Aim of the exercise:
Count the lines below that contain the word "устройство", and report only that number.

Saved entries
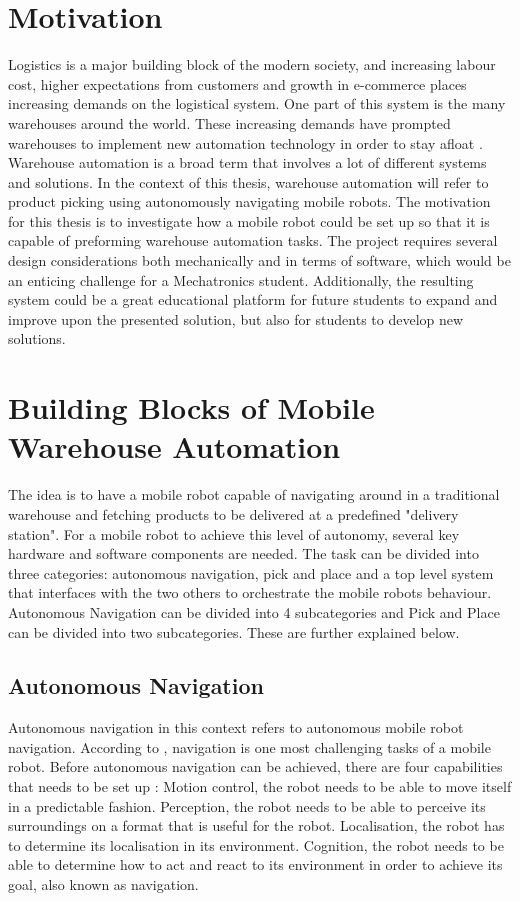 \section{Motivation}
Logistics is a major building block of the modern society, and increasing labour cost, higher expectations from customers and growth in e-commerce places increasing demands on the logistical system. One part of this system is the many warehouses around the world. These increasing demands have prompted warehouses to implement new automation technology in order to stay afloat \cite{CaiKai2020Wabl}. Warehouse automation is a broad term that involves a lot of different systems and solutions. In the context of this thesis, warehouse automation will refer to product picking using autonomously navigating mobile robots. The motivation for this thesis is to investigate how a mobile robot could be set up so that it is capable of preforming warehouse automation tasks. The project requires several design considerations both mechanically and in terms of software, which would be an enticing challenge for a Mechatronics student. Additionally, the resulting system could be a great educational platform for future students to expand and improve upon the presented solution, but also for students to develop new solutions.

\section{Building Blocks of Mobile Warehouse Automation}
The idea is to have a mobile robot capable of navigating around in a traditional warehouse and fetching products to be delivered at a predefined "delivery station". For a mobile robot to achieve this level of autonomy, several key hardware and software components are needed. The task can be divided into three categories: autonomous navigation, pick and place and a top level system that interfaces with the two others to orchestrate the mobile robots behaviour. Autonomous Navigation can be divided into 4 subcategories and Pick and Place can be divided into two subcategories. These are further explained below.

\subsection{Autonomous Navigation}\label{sec:I:AutonomousNavigation}
Autonomous navigation in this context refers to autonomous mobile robot navigation. According to \cite{SiegwartRoland2011Itam}, navigation is one most challenging tasks of a mobile robot. Before autonomous navigation can be achieved, there are four capabilities that needs to be set up \cite{SiegwartRoland2011Itam}: Motion control, the robot needs to be able to move itself in a predictable fashion. Perception, the robot needs to be able to perceive its surroundings on a format that is useful for the robot. Localisation, the robot has to determine its localisation in its environment. Cognition, the robot needs to be able to determine how to act and react to its environment in order to achieve its goal, also known as navigation.

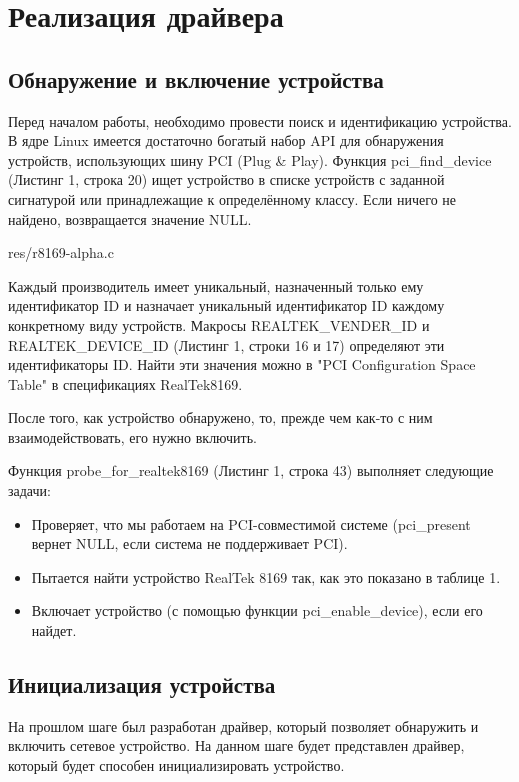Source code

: \newpage
\section{Реализация драйвера}
\subsection{Обнаружение и включение устройства}

Перед началом работы, необходимо провести поиск и идентификацию устройства. В ядре Linux имеется достаточно богатый набор API для обнаружения устройств, использующих шину PCI (Plug \& Play). Функция pci\_find\_device (Листинг 1, строка 20) ищет устройство в списке устройств с заданной сигнатурой или принадлежащие к определённому классу. Если ничего не найдено, возвращается значение NULL.


{res/r8169-alpha.c}

Каждый производитель имеет уникальный, назначенный только ему идентификатор ID и назначает уникальный идентификатор ID каждому конкретному виду устройств. Макросы REALTEK\_VENDER\_ID и REALTEK\_DEVICE\_ID (Листинг 1, строки 16 и 17) определяют эти идентификаторы ID. Найти эти значения можно в "PCI Configuration Space Table" в спецификациях RealTek8169\cite{Realtech}.

После того, как устройство обнаружено, то, прежде чем как-то с ним взаимодействовать, его нужно включить. 

Функция probe\_for\_realtek8169 (Листинг 1, строка 43) выполняет следующие задачи:

\begin{itemize}
\item Проверяет, что мы работаем на PCI-совместимой системе (pci\_present вернет NULL, если система не поддерживает PCI).
\item Пытается найти устройство RealTek 8169 так, как это показано в таблице 1.
\item Включает устройство (с помощью функции pci\_enable\_device), если его найдет.
\end{itemize}

\subsection{Инициализация устройства}

На прошлом шаге был разработан драйвер, который позволяет обнаружить и включить сетевое устройство. На данном шаге будет представлен драйвер, который будет способен инициализировать устройство.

Solved exercise:
5